__Data__:
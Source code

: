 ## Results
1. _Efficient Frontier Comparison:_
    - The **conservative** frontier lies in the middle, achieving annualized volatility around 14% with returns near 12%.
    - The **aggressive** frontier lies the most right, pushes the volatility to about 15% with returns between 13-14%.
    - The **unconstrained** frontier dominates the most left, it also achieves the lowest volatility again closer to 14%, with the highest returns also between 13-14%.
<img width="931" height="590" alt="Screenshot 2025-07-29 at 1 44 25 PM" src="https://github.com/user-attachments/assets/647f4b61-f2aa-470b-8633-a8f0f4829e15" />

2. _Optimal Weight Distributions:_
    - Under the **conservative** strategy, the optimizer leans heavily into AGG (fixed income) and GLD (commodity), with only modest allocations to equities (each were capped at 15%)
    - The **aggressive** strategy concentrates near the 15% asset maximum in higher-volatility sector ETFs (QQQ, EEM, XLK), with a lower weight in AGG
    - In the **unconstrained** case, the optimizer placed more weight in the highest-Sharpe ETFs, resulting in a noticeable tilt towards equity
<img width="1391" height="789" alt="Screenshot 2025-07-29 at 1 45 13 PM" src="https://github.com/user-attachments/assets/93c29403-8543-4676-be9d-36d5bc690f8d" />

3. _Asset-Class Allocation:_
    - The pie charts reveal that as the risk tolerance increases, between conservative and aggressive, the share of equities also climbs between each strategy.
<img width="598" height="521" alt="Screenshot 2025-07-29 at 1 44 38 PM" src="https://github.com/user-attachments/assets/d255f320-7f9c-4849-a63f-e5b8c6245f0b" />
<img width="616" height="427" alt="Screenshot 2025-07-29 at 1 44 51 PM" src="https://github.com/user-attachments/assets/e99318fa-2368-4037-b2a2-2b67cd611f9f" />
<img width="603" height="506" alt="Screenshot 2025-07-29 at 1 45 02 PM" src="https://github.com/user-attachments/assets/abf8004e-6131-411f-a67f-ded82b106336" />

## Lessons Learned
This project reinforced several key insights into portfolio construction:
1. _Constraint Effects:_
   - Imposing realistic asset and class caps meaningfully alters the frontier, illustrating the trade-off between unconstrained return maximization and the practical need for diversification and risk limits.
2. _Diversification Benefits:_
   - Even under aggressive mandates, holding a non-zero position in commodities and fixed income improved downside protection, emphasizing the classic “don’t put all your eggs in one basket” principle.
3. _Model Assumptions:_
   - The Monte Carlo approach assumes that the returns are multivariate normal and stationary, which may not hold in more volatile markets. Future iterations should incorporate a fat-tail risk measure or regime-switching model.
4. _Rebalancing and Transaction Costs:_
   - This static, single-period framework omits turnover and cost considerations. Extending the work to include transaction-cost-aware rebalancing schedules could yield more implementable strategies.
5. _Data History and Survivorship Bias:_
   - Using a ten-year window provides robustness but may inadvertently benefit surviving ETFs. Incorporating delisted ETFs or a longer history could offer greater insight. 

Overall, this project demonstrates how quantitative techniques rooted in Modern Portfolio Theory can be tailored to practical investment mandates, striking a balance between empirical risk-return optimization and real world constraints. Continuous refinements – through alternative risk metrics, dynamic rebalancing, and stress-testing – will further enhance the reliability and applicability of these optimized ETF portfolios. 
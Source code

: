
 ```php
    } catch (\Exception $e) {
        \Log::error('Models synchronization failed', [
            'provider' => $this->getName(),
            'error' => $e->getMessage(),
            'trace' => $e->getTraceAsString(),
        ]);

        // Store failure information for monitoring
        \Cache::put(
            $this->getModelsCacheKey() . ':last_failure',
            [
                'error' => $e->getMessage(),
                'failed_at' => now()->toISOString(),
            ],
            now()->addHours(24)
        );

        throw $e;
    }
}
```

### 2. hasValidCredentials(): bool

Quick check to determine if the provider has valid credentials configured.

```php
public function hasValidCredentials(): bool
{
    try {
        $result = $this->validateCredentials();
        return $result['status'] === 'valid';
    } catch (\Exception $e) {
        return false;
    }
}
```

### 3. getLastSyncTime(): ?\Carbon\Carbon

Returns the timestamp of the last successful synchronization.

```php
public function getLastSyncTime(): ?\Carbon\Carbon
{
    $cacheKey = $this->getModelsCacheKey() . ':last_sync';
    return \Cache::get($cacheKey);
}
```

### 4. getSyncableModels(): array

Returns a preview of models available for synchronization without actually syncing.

__Required work__:
Each record needs to be copied out again, letter for letter.

__Answer space__:
Source code

: ## Results
1. _Efficient Frontier Comparison:_
    - The **conservative** frontier lies in the middle, achieving annualized volatility around 14% with returns near 12%.
    - The **aggressive** frontier lies the most right, pushes the volatility to about 15% with returns between 13-14%.
    - The **unconstrained** frontier dominates the most left, it also achieves the lowest volatility again closer to 14%, with the highest returns also between 13-14%.
<img width="931" height="590" alt="Screenshot 2025-07-29 at 1 44 25 PM" src="https://github.com/user-attachments/assets/647f4b61-f2aa-470b-8633-a8f0f4829e15" />

2. _Optimal Weight Distributions:_
    - Under the **conservative** strategy, the optimizer leans heavily into AGG (fixed income) and GLD (commodity), with only modest allocations to equities (each were capped at 15%)
    - The **aggressive** strategy concentrates near the 15% asset maximum in higher-volatility sector ETFs (QQQ, EEM, XLK), with a lower weight in AGG
    - In the **unconstrained** case, the optimizer placed more weight in the highest-Sharpe ETFs, resulting in a noticeable tilt towards equity
<img width="1391" height="789" alt="Screenshot 2025-07-29 at 1 45 13 PM" src="https://github.com/user-attachments/assets/93c29403-8543-4676-be9d-36d5bc690f8d" />

3. _Asset-Class Allocation:_
    - The pie charts reveal that as the risk tolerance increases, between conservative and aggressive, the share of equities also climbs between each strategy.
<img width="598" height="521" alt="Screenshot 2025-07-29 at 1 44 38 PM" src="https://github.com/user-attachments/assets/d255f320-7f9c-4849-a63f-e5b8c6245f0b" />
<img width="616" height="427" alt="Screenshot 2025-07-29 at 1 44 51 PM" src="https://github.com/user-attachments/assets/e99318fa-2368-4037-b2a2-2b67cd611f9f" />
<img width="603" height="506" alt="Screenshot 2025-07-29 at 1 45 02 PM" src="https://github.com/user-attachments/assets/abf8004e-6131-411f-a67f-ded82b106336" />

## Lessons Learned
This project reinforced several key insights into portfolio construction:
1. _Constraint Effects:_
   - Imposing realistic asset and class caps meaningfully alters the frontier, illustrating the trade-off between unconstrained return maximization and the practical need for diversification and risk limits.
2. _Diversification Benefits:_
   - Even under aggressive mandates, holding a non-zero position in commodities and fixed income improved downside protection, emphasizing the classic “don’t put all your eggs in one basket” principle.
3. _Model Assumptions:_
   - The Monte Carlo approach assumes that the returns are multivariate normal and stationary, which may not hold in more volatile markets. Future iterations should incorporate a fat-tail risk measure or regime-switching model.
4. _Rebalancing and Transaction Costs:_
   - This static, single-period framework omits turnover and cost considerations. Extending the work to include transaction-cost-aware rebalancing schedules could yield more implementable strategies.
5. _Data History and Survivorship Bias:_
   - Using a ten-year window provides robustness but may inadvertently benefit surviving ETFs. Incorporating delisted ETFs or a longer history could offer greater insight. 

Overall, this project demonstrates how quantitative techniques rooted in Modern Portfolio Theory can be tailored to practical investment mandates, striking a balance between empirical risk-return optimization and real world constraints. Continuous refinements – through alternative risk metrics, dynamic rebalancing, and stress-testing – will further enhance the reliability and applicability of these optimized ETF portfolios. 
Source code

:
 ```php
    } catch (\Exception $e) {
        \Log::error('Models synchronization failed', [
            'provider' => $this->getName(),
            'error' => $e->getMessage(),
            'trace' => $e->getTraceAsString(),
        ]);

        // Store failure information for monitoring
        \Cache::put(
            $this->getModelsCacheKey() . ':last_failure',
            [
                'error' => $e->getMessage(),
                'failed_at' => now()->toISOString(),
            ],
            now()->addHours(24)
        );

        throw $e;
    }
}
```

### 2. hasValidCredentials(): bool

Quick check to determine if the provider has valid credentials configured.

```php
public function hasValidCredentials(): bool
{
    try {
        $result = $this->validateCredentials();
        return $result['status'] === 'valid';
    } catch (\Exception $e) {
        return false;
    }
}
```

### 3. getLastSyncTime(): ?\Carbon\Carbon

Returns the timestamp of the last successful synchronization.

```php
public function getLastSyncTime(): ?\Carbon\Carbon
{
    $cacheKey = $this->getModelsCacheKey() . ':last_sync';
    return \Cache::get($cacheKey);
}
```

### 4. getSyncableModels(): array

Returns a preview of models available for synchronization without actually syncing.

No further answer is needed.